** Opening Data for review block **

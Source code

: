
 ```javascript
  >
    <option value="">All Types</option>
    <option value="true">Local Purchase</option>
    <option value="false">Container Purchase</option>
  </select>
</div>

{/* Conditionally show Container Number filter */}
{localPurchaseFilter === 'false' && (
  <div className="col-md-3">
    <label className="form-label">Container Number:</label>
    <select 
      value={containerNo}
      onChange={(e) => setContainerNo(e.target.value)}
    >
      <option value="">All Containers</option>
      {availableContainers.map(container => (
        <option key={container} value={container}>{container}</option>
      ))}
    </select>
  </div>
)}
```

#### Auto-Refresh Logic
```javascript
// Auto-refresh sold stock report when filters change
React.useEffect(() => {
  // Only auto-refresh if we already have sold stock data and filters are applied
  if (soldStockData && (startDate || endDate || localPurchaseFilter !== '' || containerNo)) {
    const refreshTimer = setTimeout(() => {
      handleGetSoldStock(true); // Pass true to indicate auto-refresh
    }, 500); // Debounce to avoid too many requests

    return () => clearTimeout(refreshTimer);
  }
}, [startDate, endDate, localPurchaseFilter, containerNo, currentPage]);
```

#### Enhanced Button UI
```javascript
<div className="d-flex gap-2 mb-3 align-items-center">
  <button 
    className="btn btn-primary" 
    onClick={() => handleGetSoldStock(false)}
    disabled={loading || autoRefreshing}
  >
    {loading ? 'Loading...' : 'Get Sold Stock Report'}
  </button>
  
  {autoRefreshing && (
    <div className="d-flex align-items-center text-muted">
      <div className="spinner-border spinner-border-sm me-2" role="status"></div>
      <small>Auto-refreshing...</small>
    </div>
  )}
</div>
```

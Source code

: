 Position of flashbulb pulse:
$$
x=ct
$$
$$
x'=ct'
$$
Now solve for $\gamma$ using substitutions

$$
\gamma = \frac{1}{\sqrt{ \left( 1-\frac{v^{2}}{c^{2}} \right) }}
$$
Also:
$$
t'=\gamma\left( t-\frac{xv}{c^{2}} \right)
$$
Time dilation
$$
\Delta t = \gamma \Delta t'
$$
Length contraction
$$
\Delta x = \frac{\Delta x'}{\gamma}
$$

** Closing Data for review block **
** Opening Data for review block **

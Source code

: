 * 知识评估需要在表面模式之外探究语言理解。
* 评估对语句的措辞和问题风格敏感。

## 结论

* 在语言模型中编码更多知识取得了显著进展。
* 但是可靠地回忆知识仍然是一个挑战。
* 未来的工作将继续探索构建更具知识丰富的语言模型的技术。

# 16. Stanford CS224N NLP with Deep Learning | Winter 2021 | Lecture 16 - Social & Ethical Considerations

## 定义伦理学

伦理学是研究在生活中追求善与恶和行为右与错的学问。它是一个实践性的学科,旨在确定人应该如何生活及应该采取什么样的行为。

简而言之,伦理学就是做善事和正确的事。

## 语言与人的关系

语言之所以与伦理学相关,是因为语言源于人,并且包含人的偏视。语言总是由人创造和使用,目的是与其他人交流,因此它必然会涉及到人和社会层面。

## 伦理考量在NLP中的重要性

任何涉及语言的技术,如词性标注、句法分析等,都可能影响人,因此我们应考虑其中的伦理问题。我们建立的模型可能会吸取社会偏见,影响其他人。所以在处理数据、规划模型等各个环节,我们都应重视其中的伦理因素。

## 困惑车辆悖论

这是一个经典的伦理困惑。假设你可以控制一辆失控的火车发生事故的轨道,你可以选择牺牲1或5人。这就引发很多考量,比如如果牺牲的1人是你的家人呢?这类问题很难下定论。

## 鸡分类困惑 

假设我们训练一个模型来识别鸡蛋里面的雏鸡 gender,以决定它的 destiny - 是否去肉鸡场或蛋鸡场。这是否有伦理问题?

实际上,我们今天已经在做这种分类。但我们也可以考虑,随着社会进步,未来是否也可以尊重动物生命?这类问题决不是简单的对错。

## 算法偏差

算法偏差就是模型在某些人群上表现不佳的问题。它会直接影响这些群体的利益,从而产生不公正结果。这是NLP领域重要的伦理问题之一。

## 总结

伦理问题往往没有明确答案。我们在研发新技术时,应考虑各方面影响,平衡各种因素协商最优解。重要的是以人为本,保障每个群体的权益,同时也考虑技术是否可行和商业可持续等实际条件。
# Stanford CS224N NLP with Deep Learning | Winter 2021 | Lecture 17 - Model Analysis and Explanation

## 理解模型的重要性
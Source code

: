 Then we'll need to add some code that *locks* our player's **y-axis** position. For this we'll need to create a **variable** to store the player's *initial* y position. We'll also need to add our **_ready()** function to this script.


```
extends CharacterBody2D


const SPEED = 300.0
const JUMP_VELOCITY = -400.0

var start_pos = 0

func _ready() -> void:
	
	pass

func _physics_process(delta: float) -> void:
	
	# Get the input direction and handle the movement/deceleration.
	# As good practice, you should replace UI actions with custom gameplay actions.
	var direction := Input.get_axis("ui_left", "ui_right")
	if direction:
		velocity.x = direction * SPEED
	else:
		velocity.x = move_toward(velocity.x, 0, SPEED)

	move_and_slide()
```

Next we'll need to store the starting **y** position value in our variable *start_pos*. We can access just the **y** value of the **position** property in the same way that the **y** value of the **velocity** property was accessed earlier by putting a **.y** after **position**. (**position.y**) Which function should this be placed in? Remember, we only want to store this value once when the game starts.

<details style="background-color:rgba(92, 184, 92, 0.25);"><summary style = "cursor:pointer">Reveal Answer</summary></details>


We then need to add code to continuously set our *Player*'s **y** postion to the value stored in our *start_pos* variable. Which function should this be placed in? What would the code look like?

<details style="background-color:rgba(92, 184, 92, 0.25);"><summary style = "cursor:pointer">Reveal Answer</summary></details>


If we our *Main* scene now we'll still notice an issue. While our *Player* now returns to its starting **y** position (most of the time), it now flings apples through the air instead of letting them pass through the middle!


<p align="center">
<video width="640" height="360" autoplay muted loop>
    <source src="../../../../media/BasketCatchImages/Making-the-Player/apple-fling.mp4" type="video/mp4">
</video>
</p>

** Closing Data for review block **

* **Work instructions**: Scan the records for the word "this". Copy each line where it turns up.

* **Answer space**:
: Then we'll need to add some code that *locks* our player's **y-axis** position. For this we'll need to create a **variable** to store the player's *initial* y position. We'll also need to add our **_ready()** function to this script.
Next we'll need to store the starting **y** position value in our variable *start_pos*. We can access just the **y** value of the **position** property in the same way that the **y** value of the **velocity** property was accessed earlier by putting a **.y** after **position**. (**position.y**) Which function should this be placed in? Remember, we only want to store this value once when the game starts.
We then need to add code to continuously set our *Player*'s **y** postion to the value stored in our *start_pos* variable. Which function should this be placed in? What would the code look like?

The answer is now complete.